Prior to students’ return to campus this fall, the University has upheld its policy requiring students to spend six semesters living on campus, and promised to uphold their agreement to house all students who request it. In light of COVID-19, the University has guaranteed that all students returning to live on campus will be housed “based on single room occupancy” with the goal of “de-densifying” residential spaces.

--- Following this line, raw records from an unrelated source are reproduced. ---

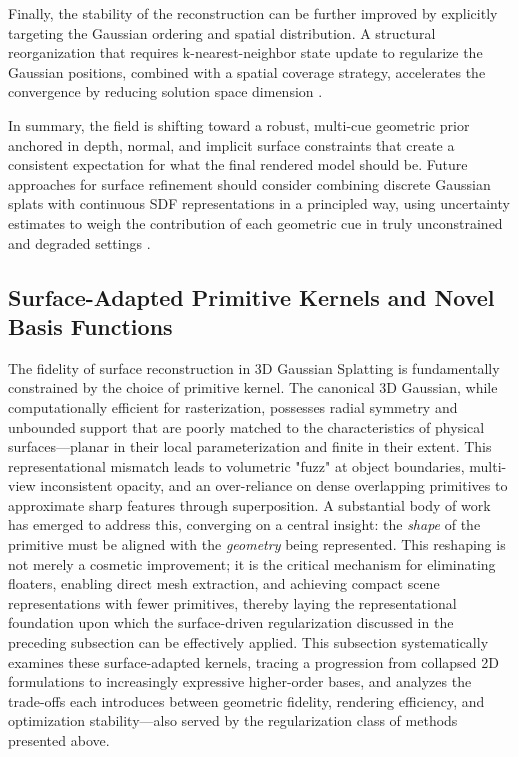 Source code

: \documentclass[11pt,a4paper]{article}
\begin{document}
Finally, the stability of the reconstruction can be further improved by explicitly targeting the Gaussian ordering and spatial distribution. A structural reorganization that requires k-nearest-neighbor state update to regularize the Gaussian positions, combined with a spatial coverage strategy, accelerates the convergence by reducing solution space dimension \cite{arxiv:2411.12788v2}.

In summary, the field is shifting toward a robust, multi-cue geometric prior anchored in depth, normal, and implicit surface constraints that create a consistent expectation for what the final rendered model should be. Future approaches for surface refinement should consider combining discrete Gaussian splats with continuous SDF representations in a principled way, using uncertainty estimates to weigh the contribution of each geometric cue in truly unconstrained and degraded settings \cite{arxiv:2401.03890v2,arxiv:2403.17888v1}.


\subsection{Surface-Adapted Primitive Kernels and Novel Basis Functions}


The fidelity of surface reconstruction in 3D Gaussian Splatting is fundamentally constrained by the choice of primitive kernel. The canonical 3D Gaussian, while computationally efficient for rasterization, possesses radial symmetry and unbounded support that are poorly matched to the characteristics of physical surfaces---planar in their local parameterization and finite in their extent. This representational mismatch leads to volumetric "fuzz" at object boundaries, multi-view inconsistent opacity, and an over-reliance on dense overlapping primitives to approximate sharp features through superposition. A substantial body of work has emerged to address this, converging on a central insight: the \emph{shape} of the primitive must be aligned with the \emph{geometry} being represented. This reshaping is not merely a cosmetic improvement; it is the critical mechanism for eliminating floaters, enabling direct mesh extraction, and achieving compact scene representations with fewer primitives, thereby laying the representational foundation upon which the surface-driven regularization discussed in the preceding subsection can be effectively applied. This subsection systematically examines these surface-adapted kernels, tracing a progression from collapsed 2D formulations to increasingly expressive higher-order bases, and analyzes the trade-offs each introduces between geometric fidelity, rendering efficiency, and optimization stability---also served by the regularization class of methods presented above.
\end{document}
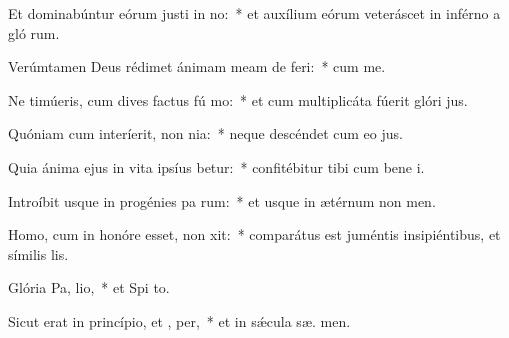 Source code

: \item Et dominabúntur eórum justi in no:~* et auxílium eórum veteráscet in inférno a gló rum.
\item Verúmtamen Deus rédimet ánimam meam de  feri:~* cum  me.
\item Ne timúeris, cum dives factus fú mo:~* et cum multiplicáta fúerit glóri  jus.
\item Quóniam cum interíerit, non  nia:~* neque descéndet cum eo  jus.
\item Quia ánima ejus in vita ipsíus betur:~* confitébitur tibi cum bene i.
\item Introíbit usque in progénies pa rum:~* et usque in ætérnum non  men.
\item Homo, cum in honóre esset, non xit:~* comparátus est juméntis insipiéntibus, et símilis   lis.
\item Glória Pa,  lio,~* et Spi to.
\item Sicut erat in princípio, et ,  per,~* et in sǽcula sæ. men.
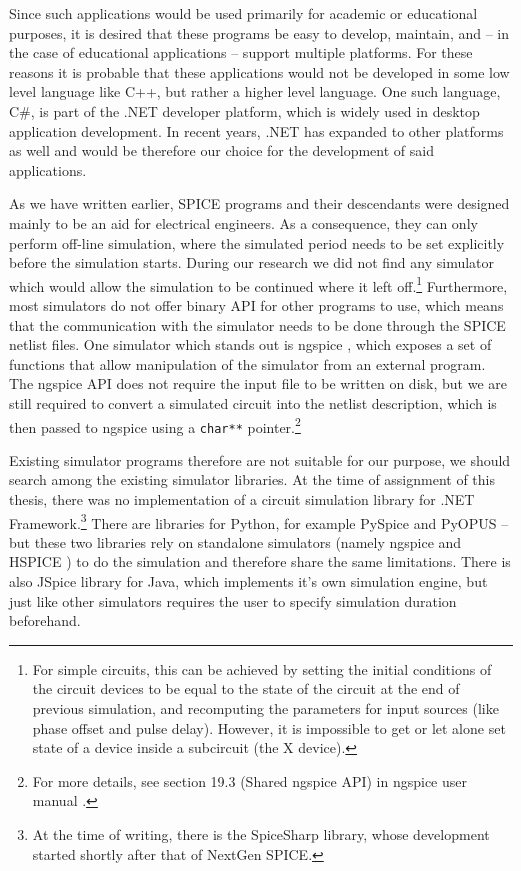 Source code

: Since such applications would be used primarily for academic or educational purposes, it is desired that these programs be easy to develop, maintain, and -- in the case of educational applications -- support multiple platforms. For these reasons it is probable that these applications would not be developed in some low level language like C++, but rather a higher level language. One such language, C\#, is part of the .NET developer platform, which is widely used in desktop application development. In recent years, .NET has expanded to other platforms as well and would be therefore our choice for the development of said applications.

As we have written earlier, SPICE programs and their descendants were designed mainly to be an aid for electrical engineers. As a consequence, they can only perform off-line simulation, where the simulated period needs to be set explicitly before the simulation starts. During our research we did not find any simulator which would allow the simulation to be continued where it left off.\footnote{For simple circuits, this can be achieved by setting the initial conditions of the circuit devices to be equal to the state of the circuit at the end of previous simulation, and recomputing the parameters for input sources (like phase offset and pulse delay). However, it is impossible to get or let alone set state of a device inside a subcircuit (the X device).} Furthermore, most simulators do not offer binary API for other programs to use, which means that the communication with the simulator needs to be done through the SPICE netlist files. One simulator which stands out is ngspice \cite{ngspice}, which exposes a set of functions that allow manipulation of the simulator from an external program. The ngspice API does not require the input file to be written on disk, but we are still required to convert a simulated circuit into the netlist description, which is then passed to ngspice using a \texttt{char**} pointer.\footnote{For more details, see section 19.3 (Shared ngspice API) in ngspice user manual \cite{ngspice-manual}.}

Existing simulator programs therefore are not suitable for our purpose, we should search among the existing simulator libraries. At the time of assignment of this thesis, there was no implementation of a circuit simulation library for .NET Framework.\footnote{At the time of writing, there is the SpiceSharp \cite{spicesharp} library, whose development started shortly after that of NextGen SPICE.} There are libraries for Python, for example PySpice \cite{pyspice} and PyOPUS \cite{pyopus} -- but these two libraries rely on standalone simulators (namely ngspice \cite{ngspice} and HSPICE \cite{hspice}) to do the simulation and therefore share the same limitations. There is also JSpice \cite{jspice} library for Java, which implements it's own simulation engine, but just like other simulators requires the user to specify simulation duration beforehand.

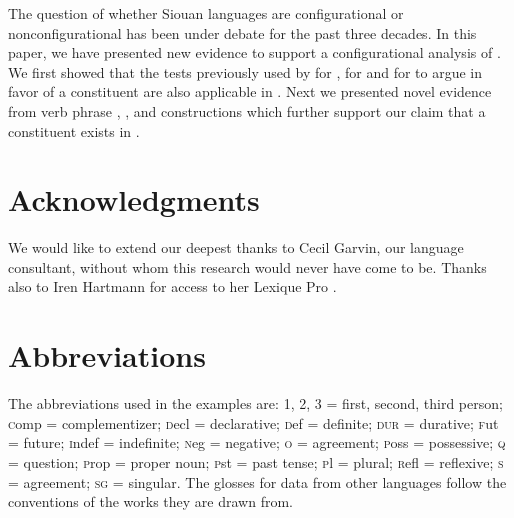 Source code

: \documentclass[output=paper]{LSP/langsci}
\begin{document}
The question of whether Siouan languages are configurational or nonconfigurational has been under debate for the past three decades. In this paper, we have presented new evidence to support a configurational analysis of .  We first showed that the tests previously used by \citet{Boyle2007} for , \citet{Graczyk1991a} for  and \citet{West2003} for  to argue in favor of a  constituent are also applicable in .  Next we presented novel evidence from  verb phrase , , and  constructions which further support our claim that a  constituent exists in . 

\section*{Acknowledgments}
We would like to extend our deepest thanks to Cecil Garvin, our language consultant, without whom this research would never have come to be. Thanks also to Iren Hartmann for access to her Lexique Pro .

\section*{Abbreviations}
The abbreviations used in the  examples are: 1, 2, 3 = first, second, third person; {\textsc comp} = complementizer; {\textsc decl} = declarative; {\textsc def} = definite; \textsc{dur} = durative; {\textsc fut} = future; {\textsc indef} = indefinite; {\textsc neg} = negative; {\textsc o} =  agreement; {\textsc poss} = possessive; \textsc{q} = question; {\textsc prop} = proper noun; {\textsc pst} = past tense; {\textsc pl} = plural; {\textsc refl} = reflexive; {\textsc s} =  agreement; \textsc{sg} = singular. The glosses for data from other languages follow the conventions of the works they are drawn from.
 
 

\printbibliography[heading=subbibliography,notkeyword=this]
\end{document}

Unfortunately, since the release of Brown’s “Plan for a Healthy and Safe 2020-21” statement on July 7, the University’s commitments to “transparency” and to “developing plans with the goal of maintaining the financial well-being of students and employees” have been repeatedly broken. Specifically, as undergraduate students attempt to plan for the fall semester, the Office of Residential Life’s housing policies have been frustratingly inconsistent. According to the Undergraduate Council of Students, 41 percent of students have listed residential halls in their top four concerns about returning to campus. They are right to be concerned, according to health guidelines from both the Centers for Disease Control and Prevention and the University. Without access to kitchens, students will be dependent on grab-and-go meals from dining halls; those with dietary restrictions face the added stress of whether or not they can trust the food they are given. Bathrooms are to be cleaned more frequently, though considerations of facilities staff hazard pay and overtime wages are absent from the administration’s public correspondences.
ResLife promised to release housing information for students on campus Aug. 10, but to date students have yet to receive their assignments. Furthermore, in correspondences to the Brown community on August 11th, the University released new plans about staggering student arrivals through September. Initially, August 10th left very little time for students to start creating their housing group’s own internal policies surrounding cleaning, guests and bathroom use. Now, students have to manage the added confusions of living in housing pods in which new people will be quarantining for fourteen days throughout September. Managing one’s housing pod is difficult in the best of circumstances. While Brown’s new arrival plans are safer in theory, the University’s inability to communicate this plan until mid-August is problematic for students who are already facing serious planning issues such as transportation to campus.
Additionally, housing assignments are made considering only one of two factors: “either the style of housing (suite/apartment or non-suite/apartment) or being assigned near another student who has mutually requested to be assigned near you.” Since ResLife cannot provide students with the ability to even anticipate — let alone plan — what their personal facilities and housing group will be, many students are finding it difficult to trust the University right now. In my own experiences living exclusively with college students in closed-loop social isolation bubbles, building trust and mutual accountability is critical to the success of the pod and necessary for maintaining mental health. It takes time, and without information about those with whom they would share high-risk spaces, many students are forced to choose between studying remotely or risk a housing situation that accommodates neither their needs nor their safety.
Even with the trimester system and the option of attending classes remotely, the University admitted in an email correspondence to rising juniors in July that they did not anticipate having the necessary space to provide students with enough single-person housing on campus. Even though they have now successfully addressed this specific issue by going back on their word to juniors seeking off-campus permission, each single room still does not have the necessary facilities like a private kitchen and bathroom that would be necessary, according to the CDC, to fully prevent spreading the virus amongst asymptomatic carriers.
Furthermore, the University has yet to release a comprehensive explanation of how self-isolation housing will quarantine potentially infected students. The University claims that students, when waiting for test results or quarantining, will be moved to alternative housing which “should at a minimum include a single room with its own adjoining bathroom,” though information on where these rooms are, and how students will safely move remain absent. Still, the details released on August 11th in the University’s “Campus Safety Policy” about students’ isolation practices remain vague, mentioning that students will be “directed to ‘isolate’ from others” and that multiple services like Dining, facilities, and EMS have “partnered to ensure that students are supported.” No further plans have been released regarding potential evacuation or outbreak containment.
The University claims to “follow at all times guidance from the CDC and RIDOH,” yet the lack of single-user bathrooms and the overall absence of clear plans for students who need to quarantine blatantly undermines this claim. Multiple students believe that reopening campus under the current plan will inevitably go awry, even with staggered arrivals.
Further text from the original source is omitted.